◆ **YOUR INSTRUCTIONS**:
The copy has to match the records word for word and include no pictures.
----- RAW DATA -----
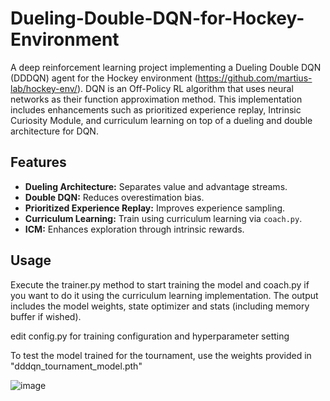 # Dueling-Double-DQN-for-Hockey-Environment
A deep reinforcement learning project implementing a Dueling Double DQN (DDDQN) agent for the Hockey environment (https://github.com/martius-lab/hockey-env/). DQN is an Off-Policy RL algorithm that uses neural networks as their function approximation method. This implementation includes enhancements such as prioritized experience replay, Intrinsic Curiosity Module, and curriculum learning on top of a dueling and double architecture for DQN.



## Features

- **Dueling Architecture:** Separates value and advantage streams.
- **Double DQN:** Reduces overestimation bias.
- **Prioritized Experience Replay:** Improves experience sampling.
- **Curriculum Learning:** Train using curriculum learning via `coach.py`.
- **ICM:** Enhances exploration through intrinsic rewards.

## Usage

Execute the trainer.py method to start training the model and coach.py if you want to do it using the curriculum learning implementation.
The output includes the model weights, state optimizer and stats (including memory buffer if wished).

edit config.py for training configuration and hyperparameter setting

To test the model trained for the tournament, use the weights provided in "dddqn_tournament_model.pth"


![image](https://github.com/user-attachments/assets/3972cfb2-1b86-438b-8584-71875e6954d7)
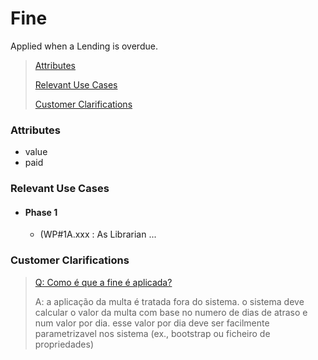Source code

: # Fine

Applied when a Lending is overdue.

> [Attributes](#attributes)
>
> [Relevant Use Cases](#Relevant-Use-Cases)
>
> [Customer Clarifications](#Customer-Clarifications)

### Attributes
- value
- paid


### Relevant Use Cases
- #### Phase 1
    - (WP#1A.xxx : As Librarian ...

### Customer Clarifications
>[Q: Como é que a fine é aplicada?](https://moodle.isep.ipp.pt/mod/forum/discuss.php?d=28911#p36509)
>
>A: a aplicação da multa é tratada fora do sistema. o sistema deve calcular o valor da multa com base no numero de dias de atraso e num valor por dia. esse valor por dia deve ser facilmente parametrizavel nos sistema (ex., bootstrap ou ficheiro de propriedades)
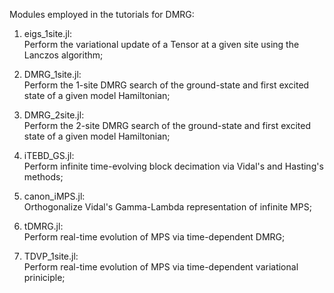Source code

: Modules employed in the tutorials for DMRG:

1. 	eigs_1site.jl: \
  Perform the variational update of a Tensor at a given site using the Lanczos algorithm;
  
2. DMRG_1site.jl: \
  Perform the 1-site DMRG search of the ground-state and first excited state of a given model Hamiltonian;

3. DMRG_2site.jl: \
  Perform the 2-site DMRG search of the ground-state and first excited state of a given model Hamiltonian;
  
4. iTEBD_GS.jl: \
  Perform infinite time-evolving block decimation via Vidal's and Hasting's methods;
  
5. canon_iMPS.jl: \
  Orthogonalize Vidal's Gamma-Lambda representation of infinite MPS;
  
6. tDMRG.jl: \
  Perform real-time evolution of MPS via time-dependent DMRG;
  
7. TDVP_1site.jl: \
  Perform real-time evolution of MPS via time-dependent variational priniciple;
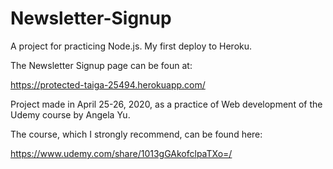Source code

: # Newsletter-Signup
A project for practicing Node.js. My first deploy to Heroku.

The Newsletter Signup page can be foun at:

https://protected-taiga-25494.herokuapp.com/

Project made in April 25-26, 2020, as a practice of Web development of the Udemy course by Angela Yu.

The course, which I strongly recommend, can be found here: 

https://www.udemy.com/share/1013gGAkofclpaTXo=/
-----
◆ **ANSWER SPACE**:
 # Dueling-Double-DQN-for-Hockey-Environment
A deep reinforcement learning project implementing a Dueling Double DQN (DDDQN) agent for the Hockey environment (https://github.com/martius-lab/hockey-env/). DQN is an Off-Policy RL algorithm that uses neural networks as their function approximation method. This implementation includes enhancements such as prioritized experience replay, Intrinsic Curiosity Module, and curriculum learning on top of a dueling and double architecture for DQN.



## Features

- **Dueling Architecture:** Separates value and advantage streams.
- **Double DQN:** Reduces overestimation bias.
- **Prioritized Experience Replay:** Improves experience sampling.
- **Curriculum Learning:** Train using curriculum learning via `coach.py`.
- **ICM:** Enhances exploration through intrinsic rewards.

## Usage

Execute the trainer.py method to start training the model and coach.py if you want to do it using the curriculum learning implementation.
The output includes the model weights, state optimizer and stats (including memory buffer if wished).

edit config.py for training configuration and hyperparameter setting

To test the model trained for the tournament, use the weights provided in "dddqn_tournament_model.pth"


![image](https://github.com/user-attachments/assets/3972cfb2-1b86-438b-8584-71875e6954d7)
Source code

: # Fine

Applied when a Lending is overdue.

> [Attributes](#attributes)
>
> [Relevant Use Cases](#Relevant-Use-Cases)
>
> [Customer Clarifications](#Customer-Clarifications)

### Attributes
- value
- paid


### Relevant Use Cases
- #### Phase 1
    - (WP#1A.xxx : As Librarian ...

### Customer Clarifications
>[Q: Como é que a fine é aplicada?](https://moodle.isep.ipp.pt/mod/forum/discuss.php?d=28911#p36509)
>
>A: a aplicação da multa é tratada fora do sistema. o sistema deve calcular o valor da multa com base no numero de dias de atraso e num valor por dia. esse valor por dia deve ser facilmente parametrizavel nos sistema (ex., bootstrap ou ficheiro de propriedades)
Source code

: Modules employed in the tutorials for DMRG:

1. 	eigs_1site.jl: \
  Perform the variational update of a Tensor at a given site using the Lanczos algorithm;
  
2. DMRG_1site.jl: \
  Perform the 1-site DMRG search of the ground-state and first excited state of a given model Hamiltonian;

3. DMRG_2site.jl: \
  Perform the 2-site DMRG search of the ground-state and first excited state of a given model Hamiltonian;
  
4. iTEBD_GS.jl: \
  Perform infinite time-evolving block decimation via Vidal's and Hasting's methods;
  
5. canon_iMPS.jl: \
  Orthogonalize Vidal's Gamma-Lambda representation of infinite MPS;
  
6. tDMRG.jl: \
  Perform real-time evolution of MPS via time-dependent DMRG;
  
7. TDVP_1site.jl: \
  Perform real-time evolution of MPS via time-dependent variational priniciple;
Source code

: # Newsletter-Signup
A project for practicing Node.js. My first deploy to Heroku.

The Newsletter Signup page can be foun at:

https://protected-taiga-25494.herokuapp.com/

Project made in April 25-26, 2020, as a practice of Web development of the Udemy course by Angela Yu.

The course, which I strongly recommend, can be found here: 

https://www.udemy.com/share/1013gGAkofclpaTXo=/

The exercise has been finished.